Kia, Hynudai, Hona, Toyota, all great reliabilty... i even have some respect for Ford since owning a V70 based on a Ford Mondeo. My mechanic always say he never has them in, they just keep on going. Back in the 90s Fords were junk, rusty things, i had 3 or 4, never had an issue with the honda, Vauxhalls used to be god, also terrible now, always breaking dow on the motorways i see... two guys at work had endless problems, sent them back to the factory.
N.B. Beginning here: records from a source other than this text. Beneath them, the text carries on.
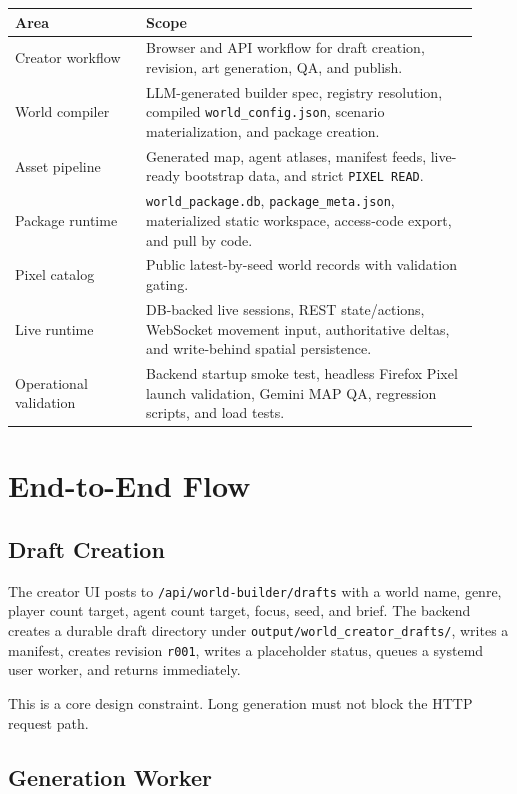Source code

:\documentclass[11pt]{article}
\begin{document}
\begin{longtable}{>{\raggedright\arraybackslash}p{0.26\linewidth}>{\raggedright\arraybackslash}p{0.66\linewidth}}
\textbf{Area} & \textbf{Scope} \\
\hline
Creator workflow & Browser and API workflow for draft creation, revision, art generation, QA, and publish. \\
World compiler & LLM-generated builder spec, registry resolution, compiled \texttt{world\_config.json}, scenario materialization, and package creation. \\
Asset pipeline & Generated map, agent atlases, manifest feeds, live-ready bootstrap data, and strict \texttt{PIXEL READ}. \\
Package runtime & \texttt{world\_package.db}, \texttt{package\_meta.json}, materialized static workspace, access-code export, and pull by code. \\
Pixel catalog & Public latest-by-seed world records with validation gating. \\
Live runtime & DB-backed live sessions, REST state/actions, WebSocket movement input, authoritative deltas, and write-behind spatial persistence. \\
Operational validation & Backend startup smoke test, headless Firefox Pixel launch validation, Gemini MAP QA, regression scripts, and load tests. \\
\end{longtable}

\section{End-to-End Flow}

\subsection{Draft Creation}

The creator UI posts to \texttt{/api/world-builder/drafts} with a world name, genre, player count target, agent count target, focus, seed, and brief. The backend creates a durable draft directory under \texttt{output/world\_creator\_drafts/}, writes a manifest, creates revision \texttt{r001}, writes a placeholder status, queues a systemd user worker, and returns immediately.

This is a core design constraint. Long generation must not block the HTTP request path.

\subsection{Generation Worker}
\end{document}

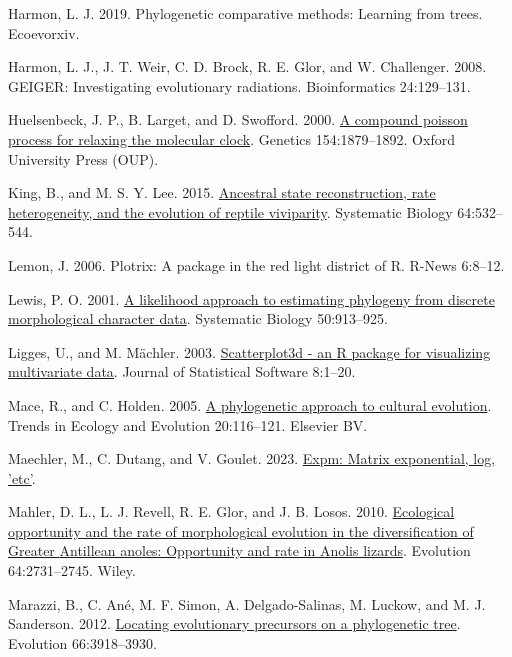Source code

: \documentclass[fleqn,10pt,lineno]{wlpeerj} %
\newlength{\cslhangindent}
\newenvironment{CSLReferences}[2] %
 {\begin{list}{}{%
  \setlength{\itemindent}{0pt}
  \setlength{\leftmargin}{0pt}
  \setlength{\parsep}{0pt}
  \ifodd #1
   \setlength{\leftmargin}{\cslhangindent}
   \setlength{\itemindent}{-1\cslhangindent}
  \fi
  \setlength{\itemsep}{#2\baselineskip}}}
 {\end{list}}
\begin{document}
\begin{CSLReferences}{1}{0}
Harmon, L. J. 2019. Phylogenetic comparative methods: Learning from trees. Ecoevorxiv.

Harmon, L. J., J. T. Weir, C. D. Brock, R. E. Glor, and W. Challenger. 2008. {GEIGER}: Investigating evolutionary radiations. Bioinformatics 24:129--131.

Huelsenbeck, J. P., B. Larget, and D. Swofford. 2000. \href{https://doi.org/10.1093/genetics/154.4.1879}{A compound poisson process for relaxing the molecular clock}. Genetics 154:1879--1892. Oxford University Press (OUP).

King, B., and M. S. Y. Lee. 2015. \href{https://doi.org/10.1093/sysbio/syv005}{Ancestral state reconstruction, rate heterogeneity, and the evolution of reptile viviparity}. Systematic Biology 64:532--544.

Lemon, J. 2006. Plotrix: A package in the red light district of {R}. R-News 6:8--12.

Lewis, P. O. 2001. \href{https://doi.org/10.1080/106351501753462876}{A likelihood approach to estimating phylogeny from discrete morphological character data}. Systematic Biology 50:913--925.

Ligges, U., and M. Mächler. 2003. \href{https://doi.org/10.18637/jss.v008.i11}{Scatterplot3d - an {R} package for visualizing multivariate data}. Journal of Statistical Software 8:1--20.

Mace, R., and C. Holden. 2005. \href{https://doi.org/10.1016/j.tree.2004.12.002}{A phylogenetic approach to cultural evolution}. Trends in Ecology and Evolution 20:116--121. Elsevier BV.

Maechler, M., C. Dutang, and V. Goulet. 2023. \href{https://CRAN.R-project.org/package=expm}{Expm: Matrix exponential, log, 'etc'}.

Mahler, D. L., L. J. Revell, R. E. Glor, and J. B. Losos. 2010. \href{https://doi.org/10.1111/j.1558-5646.2010.01026.x}{Ecological opportunity and the rate of morphological evolution in the diversification of {G}reater {A}ntillean anoles: Opportunity and rate in {A}nolis lizards}. Evolution 64:2731--2745. Wiley.

Marazzi, B., C. Ané, M. F. Simon, A. Delgado-Salinas, M. Luckow, and M. J. Sanderson. 2012. \href{https://doi.org/10.1111/j.1558-5646.2012.01720.x}{Locating evolutionary precursors on a phylogenetic tree}. Evolution 66:3918--3930.


\end{CSLReferences}
\end{document}
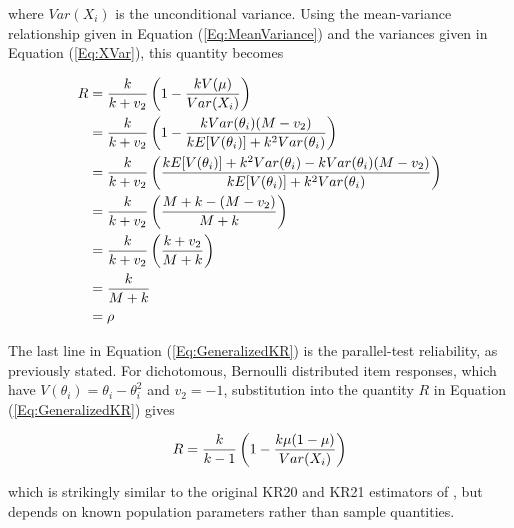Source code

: \documentclass[12pt,epsfig]{article}
\newcommand{\changed}[1]{\textcolor{black}{#1}}
\newcommand{\testlength}{\changed{k}}%
\begin{document}
\noindent where $Var(X_i)$ is the unconditional variance.  Using the mean-variance relationship given in Equation (\ref{Eq:MeanVariance}) and the variances given in Equation (\ref{Eq:XVar}), this quantity becomes

\begin{equation}
\begin{aligned}
R  & =  \dfrac{\testlength}{\testlength + v_2} \left(1 - \dfrac{\testlength V(\mu)}{Var(X_i)}\right)\\
 & = \dfrac{\testlength}{\testlength + v_2} \left(1 - \dfrac{\testlength Var(\theta_i) (M - v_2) }{\testlength E[V(\theta_i)] + \testlength^2 Var(\theta_i)}\right)\\
 & = \dfrac{\testlength}{\testlength + v_2} \left(\dfrac{\changed{\testlength E[V(\theta_i)] + \testlength^2 Var(\theta_i)} - \testlength Var(\theta_i) (M - v_2) }{\testlength E[V(\theta_i)] + \testlength^2 Var(\theta_i)}\right)\\
 & = \dfrac{\testlength}{\testlength + v_2} \left(\dfrac{M + \testlength - (M - v_2) }{M + \testlength}\right)\\
 & = \dfrac{\testlength}{\testlength + v_2} \left(\dfrac{\testlength + v_2}{M + \testlength}\right)\\
 & = \dfrac{\testlength}{M + \testlength} \\
 & = \rho
\end{aligned}
\label{Eq:TheBigResult}
\end{equation}

\noindent The last line in Equation (\ref{Eq:GeneralizedKR}) is the parallel-test reliability, as previously stated. For dichotomous, Bernoulli distributed item responses, which have $V(\theta_i) = \theta_i - \theta_i^2$ and $v_2 = -1$, substitution into the quantity $R$ in Equation (\ref{Eq:GeneralizedKR}) gives

\begin{equation*}
R = \dfrac{\testlength}{\testlength -1} \left(1 - \dfrac{\testlength \mu (1-\mu)}{Var(X_i)}\right)
\end{equation*} 

\noindent which is strikingly similar to the original KR20 and KR21 estimators of \cite{Kuder1937}, but depends on known population parameters rather than sample quantities.

\end{document}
Everything keeps moving... VW based their reliability off figures from the 70s when noone could make a decent car... it stuck with them since, yet here we are, a fleet of them at work, the Golfs rolling down hills because the handbrake failed week 1, dpfs failing, bmw dashboard lit up like a christmas tree.... so much for German engineering.....


----------



## RS3 (Mar 5, 2018)

NorthantsPete said:


> based on what tranny?
> Its a GM tranny available in loads of cars, some very powerful


Its the powershift that was the big problem but I know a lot of Ford people (I am indeed one of them and have owned 15 Fords) who know not to buy any Ford auto.


----------



## RS3 (Mar 5, 2018)

NorthantsPete said:


> We only bought VW and Audi until they went so big they forgot where they came from and now produce junk
> 
> https://www.osv.ltd.uk/are-volkswag...n ranked 22,German counterparts, Audi and BMW.
> 
> ...


Skoda are on a different level though in terms of reliability. My brother in laws Octavia has given him 6 completely trouble free years (over 100'000 miles) and now hes buying the new shape. I bought my wife a Kodiaq over 2 years ago and not 1 single issue and it exudes quality.


----------



## BillyT (Jun 22, 2008)

Yeah i have had a Auto ford escort years ago and it had 3 new gear boxes in a year.
Thats why i decided to ask on here a lot more people that have had more cars than i have had.
I wish i could get my back fixed and go manual but thats not an option.
That blue volvo colour is beautiful.


----------



## BillyT (Jun 22, 2008)

NorthantsPete said:


> OR a £32k car for £13k, 150hp as you wish
> 
> https://www.ebay.co.uk/itm/2019-VOL...sh=item56dfb7d125:g:QGMAAOSwellfFL1j&LH_All=1


Looks very cheap for a 2019
Ah just read repaired


----------



## Kerr (Mar 27, 2012)

BillyT said:


> Looks very cheap for a 2019
> Ah just read repaired


Right in the middle of the advert "car has been repaired,".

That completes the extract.